> Task directions
Type out the lines below exactly, from the first through the line holding "In our case, this", and include no pictures.
------------------------------------------------------------------------
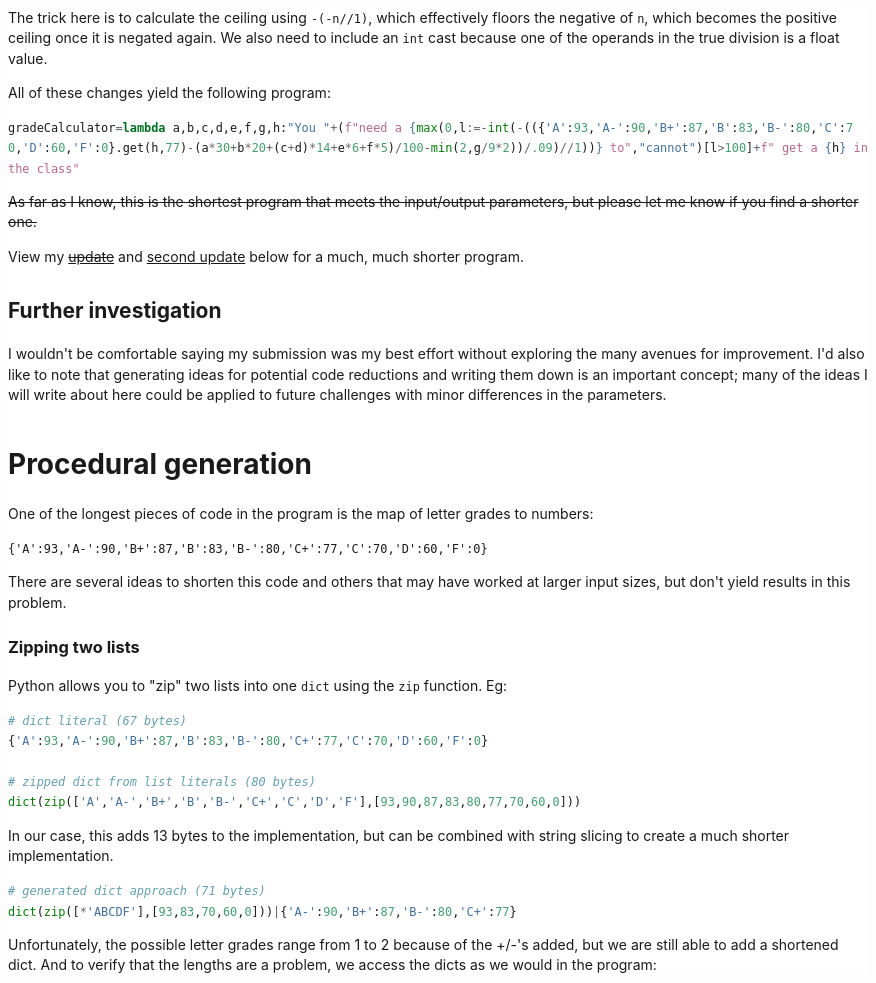 The trick here is to calculate the ceiling using `-(-n//1)`, which effectively floors the negative of `n`, which becomes the positive ceiling once it is negated again. We also need to include an `int` cast because one of the operands in the true division is a float value.

All of these changes yield the following program:

```python
gradeCalculator=lambda a,b,c,d,e,f,g,h:"You "+(f"need a {max(0,l:=-int(-(({'A':93,'A-':90,'B+':87,'B':83,'B-':80,'C':70,'D':60,'F':0}.get(h,77)-(a*30+b*20+(c+d)*14+e*6+f*5)/100-min(2,g/9*2))/.09)//1))} to","cannot")[l>100]+f" get a {h} in the class"
```

~~As far as I know, this is the shortest program that meets the input/output parameters, but please let me know if you find a shorter one.~~

View my ~~[update](#update-231-bytes)~~ and [second update](#update-2-214-bytes) below for a much, much shorter program.

## Further investigation

I wouldn't be comfortable saying my submission was my best effort without exploring the many avenues for improvement. I'd also like to note that generating ideas for potential code reductions and writing them down is an important concept; many of the ideas I will write about here could be applied to future challenges with minor differences in the parameters.

# Procedural generation

One of the longest pieces of code in the program is the map of letter grades to numbers:

`{'A':93,'A-':90,'B+':87,'B':83,'B-':80,'C+':77,'C':70,'D':60,'F':0}`

There are several ideas to shorten this code and others that may have worked at larger input sizes, but don't yield results in this problem.

### Zipping two lists

Python allows you to "zip" two lists into one `dict` using the `zip` function. Eg:

```python
# dict literal (67 bytes)
{'A':93,'A-':90,'B+':87,'B':83,'B-':80,'C+':77,'C':70,'D':60,'F':0}

# zipped dict from list literals (80 bytes)
dict(zip(['A','A-','B+','B','B-','C+','C','D','F'],[93,90,87,83,80,77,70,60,0]))
```

In our case, this adds 13 bytes to the implementation, but can be combined with string slicing to create a much shorter implementation.

```python
# generated dict approach (71 bytes)
dict(zip([*'ABCDF'],[93,83,70,60,0]))|{'A-':90,'B+':87,'B-':80,'C+':77}
```

Unfortunately, the possible letter grades range from 1 to 2 because of the +/-'s added, but we are still able to add a shortened dict. And to verify that the lengths are a problem, we access the dicts as we would in the program:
------------------------------------------------------------------------
> Result for this exercise
 The trick here is to calculate the ceiling using `-(-n//1)`, which effectively floors the negative of `n`, which becomes the positive ceiling once it is negated again. We also need to include an `int` cast because one of the operands in the true division is a float value.

All of these changes yield the following program:

```python
gradeCalculator=lambda a,b,c,d,e,f,g,h:"You "+(f"need a {max(0,l:=-int(-(({'A':93,'A-':90,'B+':87,'B':83,'B-':80,'C':70,'D':60,'F':0}.get(h,77)-(a*30+b*20+(c+d)*14+e*6+f*5)/100-min(2,g/9*2))/.09)//1))} to","cannot")[l>100]+f" get a {h} in the class"
```

~~As far as I know, this is the shortest program that meets the input/output parameters, but please let me know if you find a shorter one.~~

View my ~~[update](#update-231-bytes)~~ and [second update](#update-2-214-bytes) below for a much, much shorter program.

## Further investigation

I wouldn't be comfortable saying my submission was my best effort without exploring the many avenues for improvement. I'd also like to note that generating ideas for potential code reductions and writing them down is an important concept; many of the ideas I will write about here could be applied to future challenges with minor differences in the parameters.

# Procedural generation

One of the longest pieces of code in the program is the map of letter grades to numbers:

`{'A':93,'A-':90,'B+':87,'B':83,'B-':80,'C+':77,'C':70,'D':60,'F':0}`

There are several ideas to shorten this code and others that may have worked at larger input sizes, but don't yield results in this problem.

### Zipping two lists

Python allows you to "zip" two lists into one `dict` using the `zip` function. Eg:

```python
# dict literal (67 bytes)
{'A':93,'A-':90,'B+':87,'B':83,'B-':80,'C+':77,'C':70,'D':60,'F':0}

# zipped dict from list literals (80 bytes)
dict(zip(['A','A-','B+','B','B-','C+','C','D','F'],[93,90,87,83,80,77,70,60,0]))
```

In our case, this adds 13 bytes to the implementation, but can be combined with string slicing to create a much shorter implementation.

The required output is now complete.